Biggest Fan

Warren Shaw has racked up some air miles.

A retired police officer from Hawai’i, Shaw has attended almost every Pacific University football game in the past four years, cheering on his son, Boxer quarterback Warner Shaw.

This season, Dad had a different idea.

“I said, ‘Why don’t I move up there?’ I did the calculations, and it came out a lot cheaper than flying every weekend.”

Shaw has been retired from the Hawai’i Police Department for 10 years and recently worked security at a hotel on the Big Island. His former manager used to let him use vacation to create long weekends for football season travel, but a new manager declined the request.

“He said, ‘You’ve got to set your priorities,’” Shaw said. “My son is my priority.”

His wife, a first-grade teacher for the last 27 years, stayed at home on the Big Island, coming up for the last two games of the season. Shaw, meanwhile, rented an apartment and bought a small car in Forest Grove. For the past three months, he’s enjoyed getting to know the small town, visiting the Oregon Coast, and superstitiously parking on a No. 12 seat in Hanson Stadium to watch his son’s practices.

“It’s quite an experience,” Shaw said. “It’s a very safe community, a great place for kids to come.”

Shaw’s temporary move to the mainland isn’t commonplace, but it’s not unheard of, either.

“For those of us from Hawai’i, our kids aren’t 25 miles from home; they’re 2,500 miles away,” he said. “To know they have a good home, a safe place, it gives you peace of mind.”

About one in five incoming freshmen at Pacific are from Hawai‘i, many playing on the school’s 24 Division III varsity sports teams.
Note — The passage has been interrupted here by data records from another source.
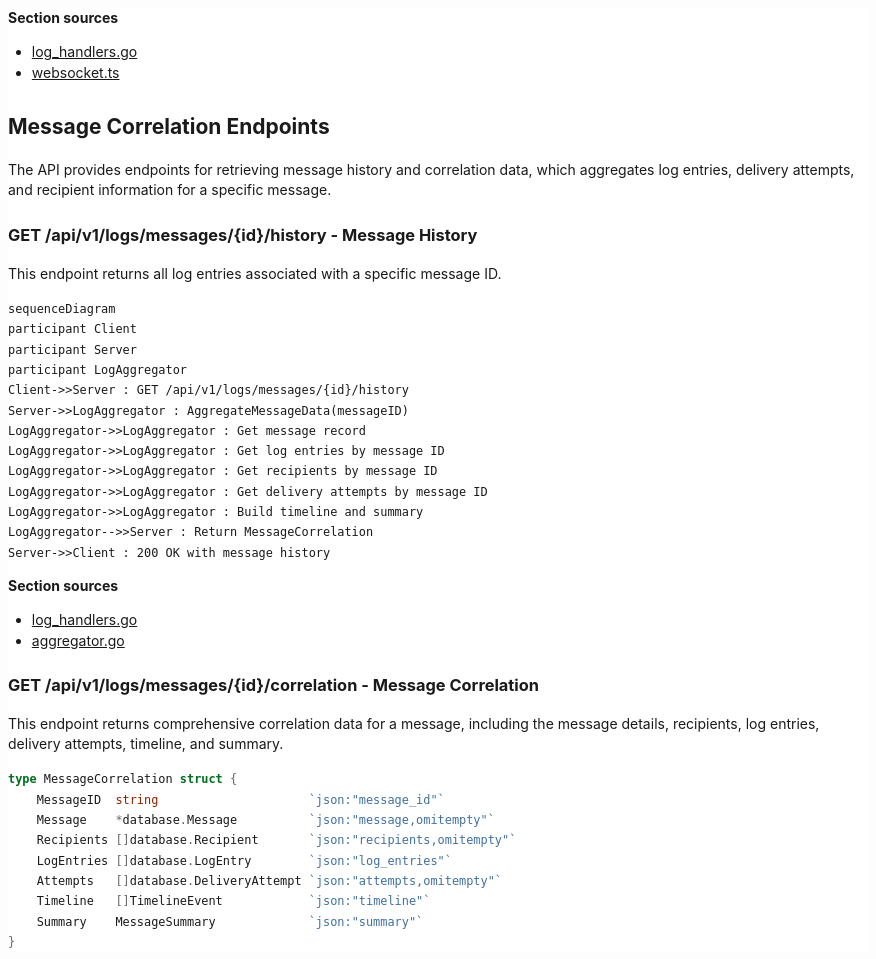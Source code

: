 
**Section sources**
- [log_handlers.go](file://internal/api/log_handlers.go#L168-L180)
- [websocket.ts](file://web/src/services/websocket.ts#L1-L164)

## Message Correlation Endpoints

The API provides endpoints for retrieving message history and correlation data, which aggregates log entries, delivery attempts, and recipient information for a specific message.

### GET /api/v1/logs/messages/{id}/history - Message History

This endpoint returns all log entries associated with a specific message ID.


```mermaid
sequenceDiagram
participant Client
participant Server
participant LogAggregator
Client->>Server : GET /api/v1/logs/messages/{id}/history
Server->>LogAggregator : AggregateMessageData(messageID)
LogAggregator->>LogAggregator : Get message record
LogAggregator->>LogAggregator : Get log entries by message ID
LogAggregator->>LogAggregator : Get recipients by message ID
LogAggregator->>LogAggregator : Get delivery attempts by message ID
LogAggregator->>LogAggregator : Build timeline and summary
LogAggregator-->>Server : Return MessageCorrelation
Server->>Client : 200 OK with message history
```


**Section sources**
- [log_handlers.go](file://internal/api/log_handlers.go#L242-L260)
- [aggregator.go](file://internal/logprocessor/aggregator.go#L1-L100)

### GET /api/v1/logs/messages/{id}/correlation - Message Correlation

This endpoint returns comprehensive correlation data for a message, including the message details, recipients, log entries, delivery attempts, timeline, and summary.


```go
type MessageCorrelation struct {
    MessageID  string                     `json:"message_id"`
    Message    *database.Message          `json:"message,omitempty"`
    Recipients []database.Recipient       `json:"recipients,omitempty"`
    LogEntries []database.LogEntry        `json:"log_entries"`
    Attempts   []database.DeliveryAttempt `json:"attempts,omitempty"`
    Timeline   []TimelineEvent            `json:"timeline"`
    Summary    MessageSummary             `json:"summary"`
}
```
Pacific’s football team boasts more players from Hawai‘i than any other collegiate football program in the country, other than the University of Hawai‘i, and five players on the Boxer roster this season are from the same small Big Island high school their quarterback attended.

Several team parents make the flight up frequently to support their students. That creates a tight community and unique culture, Shaw said.
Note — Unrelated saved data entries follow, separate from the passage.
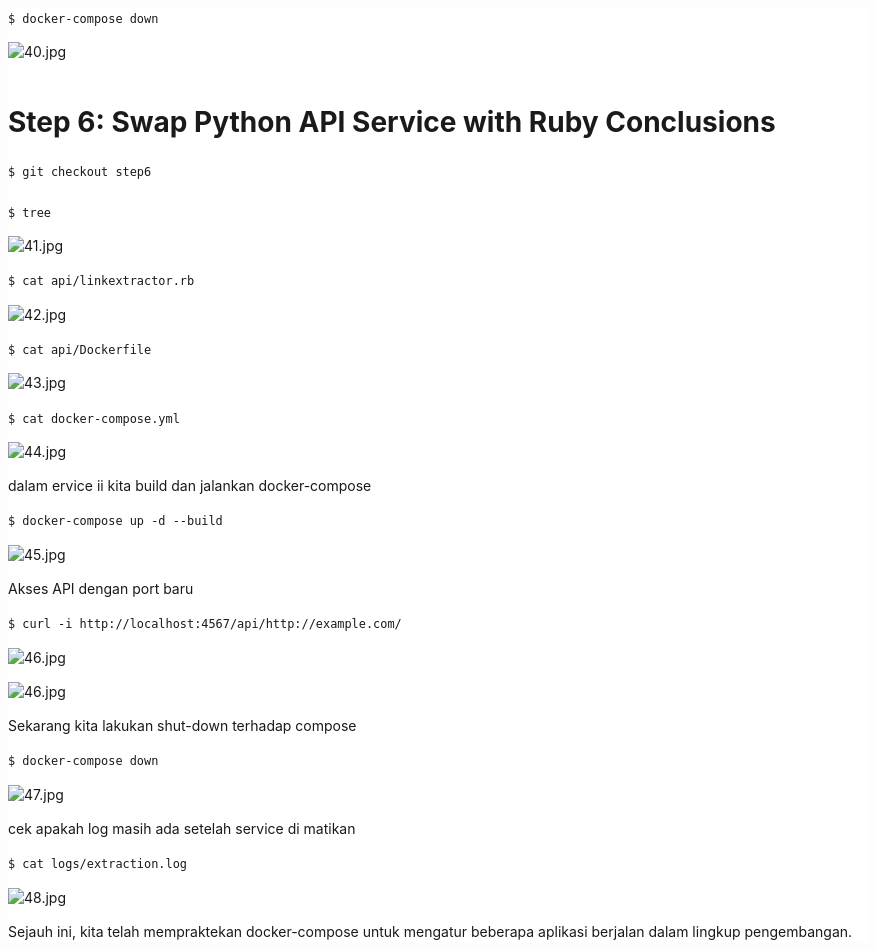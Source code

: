     $ docker-compose down

![40.jpg](https://raw.githubusercontent.com/rbp-x/tekn-cloud-computing/main/minggu-09/Application%20Containerization%20and%20Microservice%20Orchestration/Pict/40..jpg)


# Step 6: Swap Python API Service with Ruby Conclusions

    $ git checkout step6
    
    $ tree
  
![41.jpg](https://raw.githubusercontent.com/rbp-x/tekn-cloud-computing/main/minggu-09/Application%20Containerization%20and%20Microservice%20Orchestration/Pict/41.checkout_step6.jpg)


    $ cat api/linkextractor.rb

![42.jpg](https://raw.githubusercontent.com/rbp-x/tekn-cloud-computing/main/minggu-09/Application%20Containerization%20and%20Microservice%20Orchestration/Pict/42.cat_api_linkextractor_rb.jpg)


    $ cat api/Dockerfile

![43.jpg](https://raw.githubusercontent.com/rbp-x/tekn-cloud-computing/main/minggu-09/Application%20Containerization%20and%20Microservice%20Orchestration/Pict/43.cat_api_dockerfile_step6.jpg)


    $ cat docker-compose.yml

![44.jpg](https://raw.githubusercontent.com/rbp-x/tekn-cloud-computing/main/minggu-09/Application%20Containerization%20and%20Microservice%20Orchestration/Pict/44.cat_docker_compose_yml.jpg)


dalam ervice ii kita build dan jalankan docker-compose 

    $ docker-compose up -d --build 

![45.jpg](https://raw.githubusercontent.com/rbp-x/tekn-cloud-computing/main/minggu-09/Application%20Containerization%20and%20Microservice%20Orchestration/Pict/45.docker_compose_up_and_build.jpg)

Akses API dengan port baru 

    $ curl -i http://localhost:4567/api/http://example.com/

![46.jpg](https://raw.githubusercontent.com/rbp-x/tekn-cloud-computing/main/minggu-09/Application%20Containerization%20and%20Microservice%20Orchestration/Pict/46.access_api_new_Port.jpg)

![46.jpg](https://raw.githubusercontent.com/rbp-x/tekn-cloud-computing/main/minggu-09/Application%20Containerization%20and%20Microservice%20Orchestration/Pict/46.interface_extractor.jpg)


Sekarang kita lakukan shut-down terhadap compose

    $ docker-compose down

![47.jpg](https://raw.githubusercontent.com/rbp-x/tekn-cloud-computing/main/minggu-09/Application%20Containerization%20and%20Microservice%20Orchestration/Pict/47.docker_compose_down.jpg)

cek apakah log masih ada setelah service di matikan 

    $ cat logs/extraction.log
   
![48.jpg](https://raw.githubusercontent.com/rbp-x/tekn-cloud-computing/main/minggu-09/Application%20Containerization%20and%20Microservice%20Orchestration/Pict/48.logs.jpg)

Sejauh ini, kita telah mempraktekan docker-compose untuk mengatur beberapa aplikasi berjalan dalam lingkup pengembangan.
“The thing I’m going to miss most is the parents. Everybody is really close,” he said.

The aloha spirit is a real thing, he said.

“I worked at a hotel, and sometimes the aloha spirit is not genuine; it’s just for visitors,” Shaw said. Pacific isn’t like that, he said. “It’s got to be real. From what I’ve experienced, Pacific has it.
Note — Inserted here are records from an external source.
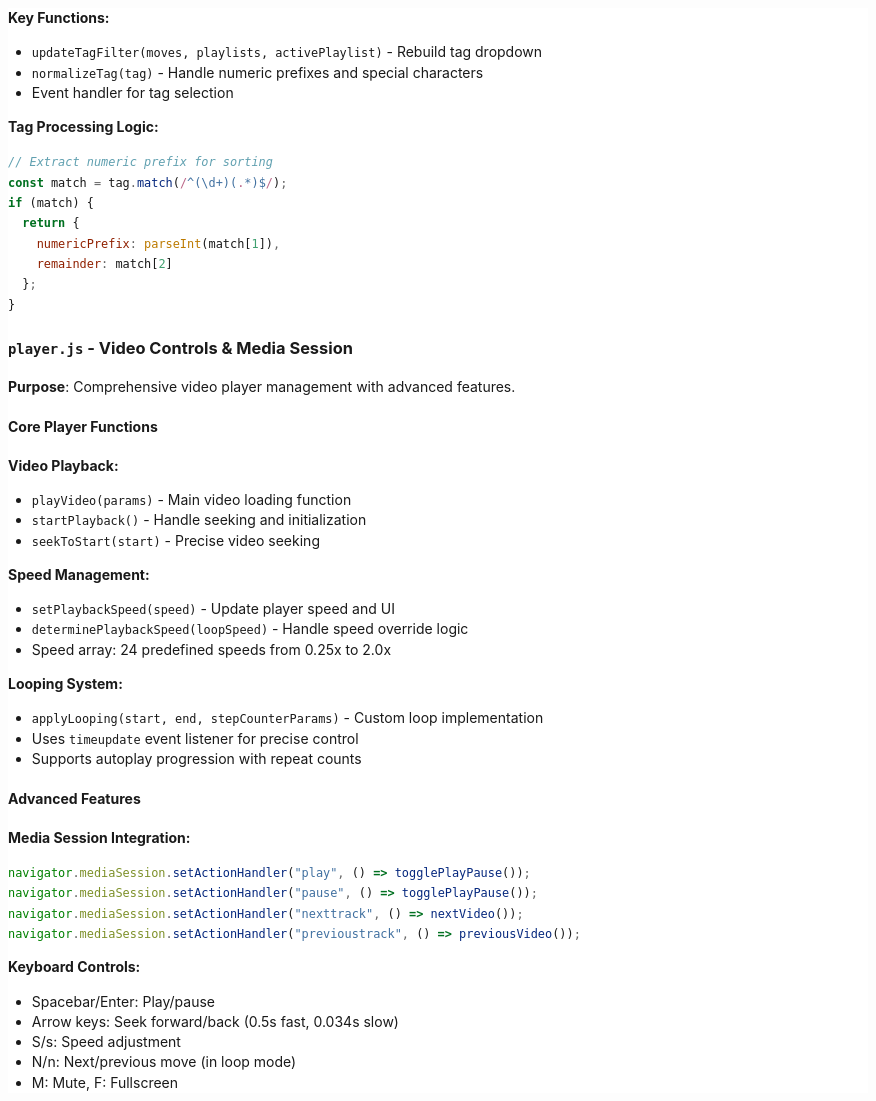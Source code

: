 **Key Functions:**
- `updateTagFilter(moves, playlists, activePlaylist)` - Rebuild tag dropdown
- `normalizeTag(tag)` - Handle numeric prefixes and special characters
- Event handler for tag selection

**Tag Processing Logic:**
```javascript
// Extract numeric prefix for sorting
const match = tag.match(/^(\d+)(.*)$/);
if (match) {
  return {
    numericPrefix: parseInt(match[1]),
    remainder: match[2]
  };
}
```

### `player.js` - Video Controls & Media Session

**Purpose**: Comprehensive video player management with advanced features.

#### Core Player Functions

**Video Playback:**
- `playVideo(params)` - Main video loading function
- `startPlayback()` - Handle seeking and initialization
- `seekToStart(start)` - Precise video seeking

**Speed Management:**
- `setPlaybackSpeed(speed)` - Update player speed and UI
- `determinePlaybackSpeed(loopSpeed)` - Handle speed override logic
- Speed array: 24 predefined speeds from 0.25x to 2.0x

**Looping System:**
- `applyLooping(start, end, stepCounterParams)` - Custom loop implementation
- Uses `timeupdate` event listener for precise control
- Supports autoplay progression with repeat counts

#### Advanced Features

**Media Session Integration:**
```javascript
navigator.mediaSession.setActionHandler("play", () => togglePlayPause());
navigator.mediaSession.setActionHandler("pause", () => togglePlayPause());
navigator.mediaSession.setActionHandler("nexttrack", () => nextVideo());
navigator.mediaSession.setActionHandler("previoustrack", () => previousVideo());
```

**Keyboard Controls:**
- Spacebar/Enter: Play/pause
- Arrow keys: Seek forward/back (0.5s fast, 0.034s slow)
- S/s: Speed adjustment
- N/n: Next/previous move (in loop mode)
- M: Mute, F: Fullscreen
“There’s enough of a Hawai’i presence or influence here that the aloha spirit rubs off on others. Even other parents and their young adult children from elsewhere have grasped the spirit of aloha, which comes from the heart.

“One has to live it, not just talk about it.”

Shaw is quick to recommend Pacific to others, as well. He’s got a list of names from Warner’s high school to recommend, and he’s even spoken at Pacific events for prospective students on the Islands.

“I want to keep the connections going for Big Island student-athletes, an opportunity to participate in a successful program and acquire an education,” he said. “All that awaits them here at Pacific.”

His son, Shaw said, has had an exquisite experience, playing sports and getting a first-class education studying business administration.

“Sometimes Hawai’i kids don’t go anywhere. Sometimes I think parents give up too early. They think it costs too much or their kids can’t be away from home. They settle for less,” Shaw said. “When they come here, from the little Big Island of Hawai’i, it’s great to see them continue their education.”